» **Problem requirements**: When you repeat the entries below, keep each word exactly as it is and drop the pictures.

(Task inputs Opens)

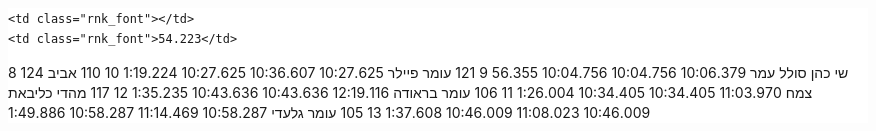    <td class="rnk_font"></td>
    <td class="rnk_font">54.223</td>
</tr>
<tr class="rnk_bkcolor">
    <td class="rnk_font">8</td>
    <td class="rnk_font">124</td>
    <td class="rnk_font">שי כהן סולל עמר</td>
    <td class="rnk_font">10:06.379</td>
    <td class="rnk_font">10:04.756</td>
    <td class="rnk_font">10:04.756</td>
    <td class="rnk_font"></td>
    <td class="rnk_font">56.355</td>
</tr>
<tr class="rnk_bkcolor">
    <td class="rnk_font">9</td>
    <td class="rnk_font">121</td>
    <td class="rnk_font">עומר פיילר</td>
    <td class="rnk_font">10:27.625</td>
    <td class="rnk_font">10:36.607</td>
    <td class="rnk_font">10:27.625</td>
    <td class="rnk_font"></td>
    <td class="rnk_font">1:19.224</td>
</tr>
<tr class="rnk_bkcolor">
    <td class="rnk_font">10</td>
    <td class="rnk_font">110</td>
    <td class="rnk_font">אביב צמח</td>
    <td class="rnk_font">11:03.970</td>
    <td class="rnk_font">10:34.405</td>
    <td class="rnk_font">10:34.405</td>
    <td class="rnk_font"></td>
    <td class="rnk_font">1:26.004</td>
</tr>
<tr class="rnk_bkcolor">
    <td class="rnk_font">11</td>
    <td class="rnk_font">106</td>
    <td class="rnk_font">עומר בראודה</td>
    <td class="rnk_font">12:19.116</td>
    <td class="rnk_font">10:43.636</td>
    <td class="rnk_font">10:43.636</td>
    <td class="rnk_font"></td>
    <td class="rnk_font">1:35.235</td>
</tr>
<tr class="rnk_bkcolor">
    <td class="rnk_font">12</td>
    <td class="rnk_font">117</td>
    <td class="rnk_font">מהדי כליבאת</td>
    <td class="rnk_font">10:46.009</td>
    <td class="rnk_font">11:08.023</td>
    <td class="rnk_font">10:46.009</td>
    <td class="rnk_font"></td>
    <td class="rnk_font">1:37.608</td>
</tr>
<tr class="rnk_bkcolor">
    <td class="rnk_font">13</td>
    <td class="rnk_font">105</td>
    <td class="rnk_font">עומר גלעדי</td>
    <td class="rnk_font">10:58.287</td>
    <td class="rnk_font">11:14.469</td>
    <td class="rnk_font">10:58.287</td>
    <td class="rnk_font"></td>
    <td class="rnk_font">1:49.886</td>
</tr>
<tr class="rnk_bkcolor">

(Task inputs Closes)

» **Task solution**:
    <td class="rnk_font"></td>
    <td class="rnk_font">54.223</td>
</tr>
<tr class="rnk_bkcolor">
    <td class="rnk_font">8</td>
    <td class="rnk_font">124</td>
    <td class="rnk_font">שי כהן סולל עמר</td>
    <td class="rnk_font">10:06.379</td>
    <td class="rnk_font">10:04.756</td>
    <td class="rnk_font">10:04.756</td>
    <td class="rnk_font"></td>
    <td class="rnk_font">56.355</td>
</tr>
<tr class="rnk_bkcolor">
    <td class="rnk_font">9</td>
    <td class="rnk_font">121</td>
    <td class="rnk_font">עומר פיילר</td>
    <td class="rnk_font">10:27.625</td>
    <td class="rnk_font">10:36.607</td>
    <td class="rnk_font">10:27.625</td>
    <td class="rnk_font"></td>
    <td class="rnk_font">1:19.224</td>
</tr>
<tr class="rnk_bkcolor">
    <td class="rnk_font">10</td>
    <td class="rnk_font">110</td>
    <td class="rnk_font">אביב צמח</td>
    <td class="rnk_font">11:03.970</td>
    <td class="rnk_font">10:34.405</td>
    <td class="rnk_font">10:34.405</td>
    <td class="rnk_font"></td>
    <td class="rnk_font">1:26.004</td>
</tr>
<tr class="rnk_bkcolor">
    <td class="rnk_font">11</td>
    <td class="rnk_font">106</td>
    <td class="rnk_font">עומר בראודה</td>
    <td class="rnk_font">12:19.116</td>
    <td class="rnk_font">10:43.636</td>
    <td class="rnk_font">10:43.636</td>
    <td class="rnk_font"></td>
    <td class="rnk_font">1:35.235</td>
</tr>
<tr class="rnk_bkcolor">
    <td class="rnk_font">12</td>
    <td class="rnk_font">117</td>
    <td class="rnk_font">מהדי כליבאת</td>
    <td class="rnk_font">10:46.009</td>
    <td class="rnk_font">11:08.023</td>
    <td class="rnk_font">10:46.009</td>
    <td class="rnk_font"></td>
    <td class="rnk_font">1:37.608</td>
</tr>
<tr class="rnk_bkcolor">
    <td class="rnk_font">13</td>
    <td class="rnk_font">105</td>
    <td class="rnk_font">עומר גלעדי</td>
    <td class="rnk_font">10:58.287</td>
    <td class="rnk_font">11:14.469</td>
    <td class="rnk_font">10:58.287</td>
    <td class="rnk_font"></td>
    <td class="rnk_font">1:49.886</td>
</tr>
<tr class="rnk_bkcolor">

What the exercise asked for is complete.